So Ben Metcalfe asks the question Does presentation matter anymore? This is exactly what me, Miles, Harry and Dave talked about one night over dinner. Honestly I think it does but as Ben identifies its moved around the chain now. If we take it that RSS has a huge audience and that its not changed a lot from its current form (aka no JS, CSS, Ajax, etc in RSS or ATOM) for a moment. The presentation shifts to feed promotion and the news reader style. For example Great News which I'm using for my desktop aggregator supports CSS and I can actually define a style sheet per feed if I want to. This was useful today when Google news was delivering me all the WorldService and ArabicTV stories, as I could use the brief stylesheet to show a lot of entries on one screen. While I use the readability stylesheet for reading Ben's blog and most of RSS content.

But it goes deeper than that, design isnt just about presentation. A designer should have a hand in the structured elements of the RSS feed, the useability of how its pushed and pulled around the internet and the accessability of the feed and its content. Its what I prefer to call the whole process the Flow of the content. Its part of what I do and I feel its part of the emerging role for new media designers. I mean is it too much to ask for a designer to build a client side XSL page for a RSS feed?

Just stepping away from the world of huge RSS audiences now. There something which smart designers understand well. The media, there designing for. web media isnt print media. Sounds obvious, but were talking about the vision for how the site should look and work being thrown out the window.
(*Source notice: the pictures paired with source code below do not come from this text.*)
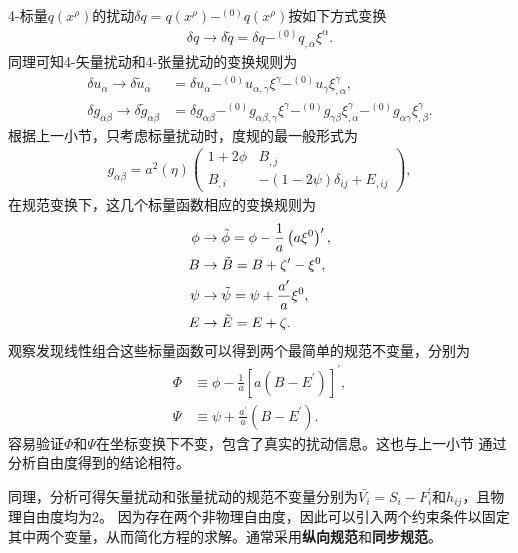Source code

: 4-标量$q(x^{\rho})$的扰动$\delta
	q=q(x^{\rho})-^{(0)}q(x^{\rho})$按如下方式变换
\begin{align}
	\label{eq:scalar-perturbation-transformation}
	\delta q \rightarrow \delta\tilde{q}=\delta q
	-^{(0)}q_{,\alpha}\xi^{\alpha}.
\end{align}
同理可知4-矢量扰动和4-张量扰动的变换规则为
\begin{align}
	\label{eq:vector-perturbation-transformation}
	\delta u_{\alpha} \rightarrow \delta\tilde{u}_{\alpha}          & =
	\delta
	u_{\alpha}-^{(0)}u_{\alpha,\gamma}\xi^{\gamma}-^{(0)}u_{\gamma}\xi^{\gamma}_{,\alpha},
	\\
	\label{eq:tensor-perturbation-transformation}
	\delta g_{\alpha\beta}\rightarrow\delta \tilde{g}_{\alpha\beta} & =
	\delta g_{\alpha\beta}-^{(0)}g_{\alpha\beta,\gamma}\xi^{\gamma}
	-^{(0)}g_{\gamma\beta}\xi^{\gamma}_{,\alpha}-^{(0)}g_{\alpha\gamma}\xi^{\gamma}_{,\beta}.
\end{align}
根据上一小节，只考虑标量扰动时，度规的最一般形式为
\begin{align}
	\label{eq:scalar-metric-perturbation}
	g_{\alpha\beta}=a^2(\eta)
	\begin{pmatrix}
		1 + 2\phi & B_{,j}                        \\
		B_{,i}    & -(1-2\psi)\delta_{ij}+E_{,ij}
	\end{pmatrix},
\end{align}
在规范变换下，这几个标量函数相应的变换规则为
\begin{align}
  \label{eq:transformation-for-scalar-perturbation-functions}
  \phi &\rightarrow
  \tilde{\phi}=\phi-\frac{1}{a}\left(a\xi^{0}\right)^{\prime}, \\
   B &\rightarrow \tilde{B}=B+\zeta^\prime-\xi^{0}, \\
  \psi&\rightarrow \tilde{\psi}=\psi + \frac{a^\prime}{a}\xi^{0}, \\
   E &\rightarrow \tilde{E}=E+\zeta.
\end{align}
观察发现线性组合这些标量函数可以得到两个最简单的规范不变量，分别为
\begin{align}
	\label{eq:gauge-invariant-scalar}
	\Phi & \equiv \phi
    -\frac{1}{a}{[a{\left(B-E^{\prime}\right)}]}^{\prime}, \\
	\Psi & \equiv \psi + \frac{a^{\prime}}{a}{\left(B-E^{\prime}\right)}.
\end{align}
容易验证$\Phi$和$\Psi$在坐标变换下不变，包含了真实的扰动信息。这也与上一小节
通过分析自由度得到的结论相符。

同理，分析可得矢量扰动和张量扰动的规范不变量分别为$\bar{V_{i}}=S_{i}-F^\prime_{i}$和$h_{ij}$，且物理自由度均为$2$。
因为存在两个非物理自由度，因此可以引入两个约束条件以固定其中两个变量，从而简化方程的求解。通常采用\textbf{纵向规范}和\textbf{同步规范}。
I'm not talking about just browser quirks, screen resoultions and font size differents. I'm talking about the range of toolbars, extensions and the like which deconstruct the website beyond the control of the tightest web designer. Then if you go down the Greasemonkey path, you have something where you can actually share your deconstructions. Smart designers understand and embrace this and actually push for CSS driven sites to make this even easier. There are a few even testing the waters with Client side XSL transformations for all content with CSS for style.
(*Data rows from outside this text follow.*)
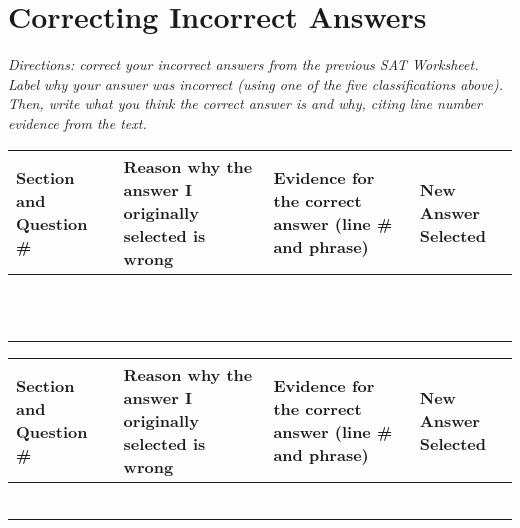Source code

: \section{Correcting Incorrect Answers}

\textit{Directions: correct your incorrect answers from the previous SAT Worksheet. Label why your answer
was incorrect (using one of the five classifications above). Then, write what you think the correct
answer is and why, citing line number evidence from the text.}

\bigskip
\begin{tabularx}{\textwidth}{|X|p{2in}|p{2in}|X|}\hline
Section and Question \# & Reason why the answer I originally selected is wrong & Evidence for the correct answer (line \# and phrase) & New Answer Selected\\\hline
& & &\\[2ex]\hline
& & &\\[2ex]\hline
& & &\\[2ex]\hline
& & &\\[2ex]\hline
& & &\\[2ex]\hline
& & &\\[2ex]\hline
& & &\\[2ex]\hline
& & &\\[2ex]\hline
& & &\\[2ex]\hline
& & &\\[2ex]\hline
& & &\\[2ex]\hline
\end{tabularx}

\newpage
\begin{tabularx}{\textwidth}{|X|p{2in}|p{2in}|X|}\hline
Section and Question \# & Reason why the answer I originally selected is wrong & Evidence for the correct answer (line \# and phrase) & New Answer Selected\\\hline
& & &\\[2ex]\hline
& & &\\[2ex]\hline
& & &\\[2ex]\hline
& & &\\[2ex]\hline
& & &\\[2ex]\hline
& & &\\[2ex]\hline
\end{tabularx}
I've included a screenshot of how I currently see BBC news story pages and how its meant to look. I custom built this simple script because it makes loading up bbc news stories from my RSS reader quicker and is easier to read for myself. Others would disagree, but then I would suggest you write your own greasemonkey script.

So back to the question, yes presentation does matter and the role of a designer is very important but like everything, roles shift with the times and media. Branding is another issue which I wont go into right now either…

I found this great little post about WIndows Longhorn/Vista's redline designs. Ryan suggests Redlines are a throw back to another generation of design, and I have to agree. Dactylx asks this question in the comments
I'm down with that idea, but then how do you as a designer communicate how the design should be rendered to a developer? What can we use to replace the redlines? and Ryan replies with a slightly optimistic but good answer.

Here is the first step. Do not separate the teams. There should be no technical team and design team working separately (on different floors or on different continents). They should sit right next to each other and *understand* the problem just as great as the designers. Design is manifested in code, so if the coders don't understand, then the product is inevitable to fail.

I'm once again in total agreement, in my experience the best projects are always when everyone is involved in the problem. Not passed around like a rugby ball on a winters day.